Records excerpted from a collection
▼
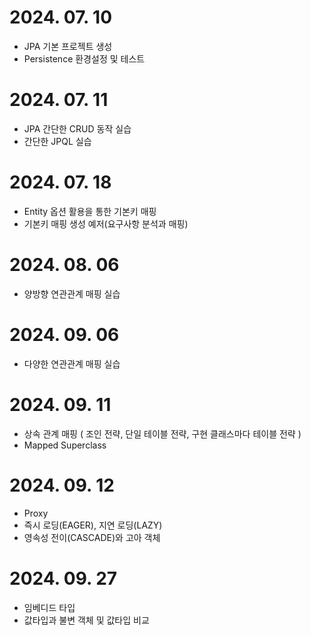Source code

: # 2024. 07. 10
- JPA 기본 프로젝트 생성
- Persistence 환경설정 및 테스트

# 2024. 07. 11
- JPA 간단한 CRUD 동작 실습
- 간단한 JPQL 실습

# 2024. 07. 18
- Entity 옵션 활용을 통한 기본키 매핑
- 기본키 매핑 생성 예저(요구사항 분석과 매핑)

# 2024. 08. 06
- 양방향 연관관계 매핑 실습

# 2024. 09. 06
- 다양한 연관관계 매핑 실습

# 2024. 09. 11
- 상속 관계 매핑 ( 조인 전략, 단일 테이블 전략, 구현 클래스마다 테이블 전략 )
- Mapped Superclass

# 2024. 09. 12
- Proxy
- 즉시 로딩(EAGER), 지연 로딩(LAZY)
- 영속성 전이(CASCADE)와 고아 객체

# 2024. 09. 27
- 임베디드 타입
- 값타입과 불변 객체 및 값타입 비교
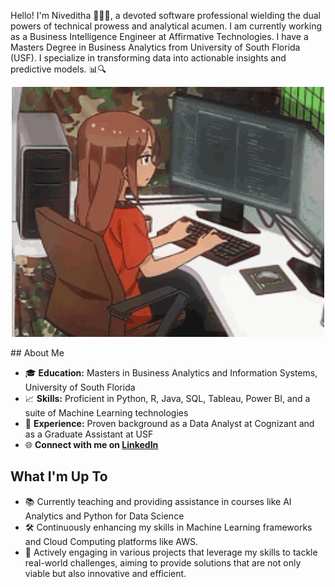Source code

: Hello! I'm Niveditha 👩‍💻🌟, a devoted software professional wielding the dual powers of technical prowess and analytical acumen. I am currently working as a Business Intelligence Engineer at Affirmative Technologies. I have a Masters Degree in Business Analytics from University of South Florida (USF). I specialize in transforming data into actionable insights and predictive models. 📊🔍
<p align="center">
<img src="nive.gif" alt="Example Image" width="500" height="400">
</p>
## About Me

- 🎓 **Education:** Masters in Business Analytics and Information Systems, University of South Florida
- 📈 **Skills:** Proficient in Python, R, Java, SQL, Tableau, Power BI, and a suite of Machine Learning technologies
- 🏢 **Experience:** Proven background as a Data Analyst at Cognizant and as a Graduate Assistant at USF
- 🌐 **Connect with me on [LinkedIn](https://www.linkedin.com/in/niveditha-yeginati-a6a83b221/)**

## What I'm Up To

- 📚 Currently teaching and providing assistance in courses like AI Analytics and Python for Data Science
- 🛠️ Continuously enhancing my skills in Machine Learning frameworks and Cloud Computing platforms like AWS.
- 🔄 Actively engaging in various projects that leverage my skills to tackle real-world challenges, aiming to provide solutions that are not only viable but also innovative and efficient.

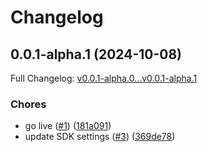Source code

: # Changelog

## 0.0.1-alpha.1 (2024-10-08)

Full Changelog: [v0.0.1-alpha.0...v0.0.1-alpha.1](https://github.com/codemusket/tesseract/compare/v0.0.1-alpha.0...v0.0.1-alpha.1)

### Chores

* go live ([#1](https://github.com/codemusket/tesseract/issues/1)) ([181a091](https://github.com/codemusket/tesseract/commit/181a0915d3c3cb4ad32d0b16e36cfd6cb844a577))
* update SDK settings ([#3](https://github.com/codemusket/tesseract/issues/3)) ([369de78](https://github.com/codemusket/tesseract/commit/369de785d3d93cc6d38ff1eecf1c79702aee7292))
▲
[What to work on]:
Make a verbatim copy of all the entries and strip out the pictures.

[Result below]:
Source code

: # 2024. 07. 10
- JPA 기본 프로젝트 생성
- Persistence 환경설정 및 테스트

# 2024. 07. 11
- JPA 간단한 CRUD 동작 실습
- 간단한 JPQL 실습

# 2024. 07. 18
- Entity 옵션 활용을 통한 기본키 매핑
- 기본키 매핑 생성 예저(요구사항 분석과 매핑)

# 2024. 08. 06
- 양방향 연관관계 매핑 실습

# 2024. 09. 06
- 다양한 연관관계 매핑 실습

# 2024. 09. 11
- 상속 관계 매핑 ( 조인 전략, 단일 테이블 전략, 구현 클래스마다 테이블 전략 )
- Mapped Superclass

# 2024. 09. 12
- Proxy
- 즉시 로딩(EAGER), 지연 로딩(LAZY)
- 영속성 전이(CASCADE)와 고아 객체

# 2024. 09. 27
- 임베디드 타입
- 값타입과 불변 객체 및 값타입 비교
Source code

: Hello! I'm Niveditha 👩‍💻🌟, a devoted software professional wielding the dual powers of technical prowess and analytical acumen. I am currently working as a Business Intelligence Engineer at Affirmative Technologies. I have a Masters Degree in Business Analytics from University of South Florida (USF). I specialize in transforming data into actionable insights and predictive models. 📊🔍
<p align="center">
<img src="nive.gif" alt="Example Image" width="500" height="400">
</p>
## About Me

- 🎓 **Education:** Masters in Business Analytics and Information Systems, University of South Florida
- 📈 **Skills:** Proficient in Python, R, Java, SQL, Tableau, Power BI, and a suite of Machine Learning technologies
- 🏢 **Experience:** Proven background as a Data Analyst at Cognizant and as a Graduate Assistant at USF
- 🌐 **Connect with me on [LinkedIn](https://www.linkedin.com/in/niveditha-yeginati-a6a83b221/)**

## What I'm Up To

- 📚 Currently teaching and providing assistance in courses like AI Analytics and Python for Data Science
- 🛠️ Continuously enhancing my skills in Machine Learning frameworks and Cloud Computing platforms like AWS.
- 🔄 Actively engaging in various projects that leverage my skills to tackle real-world challenges, aiming to provide solutions that are not only viable but also innovative and efficient.

Source code

: # Changelog

## 0.0.1-alpha.1 (2024-10-08)

Full Changelog: [v0.0.1-alpha.0...v0.0.1-alpha.1](https://github.com/codemusket/tesseract/compare/v0.0.1-alpha.0...v0.0.1-alpha.1)

### Chores

* go live ([#1](https://github.com/codemusket/tesseract/issues/1)) ([181a091](https://github.com/codemusket/tesseract/commit/181a0915d3c3cb4ad32d0b16e36cfd6cb844a577))
* update SDK settings ([#3](https://github.com/codemusket/tesseract/issues/3)) ([369de78](https://github.com/codemusket/tesseract/commit/369de785d3d93cc6d38ff1eecf1c79702aee7292))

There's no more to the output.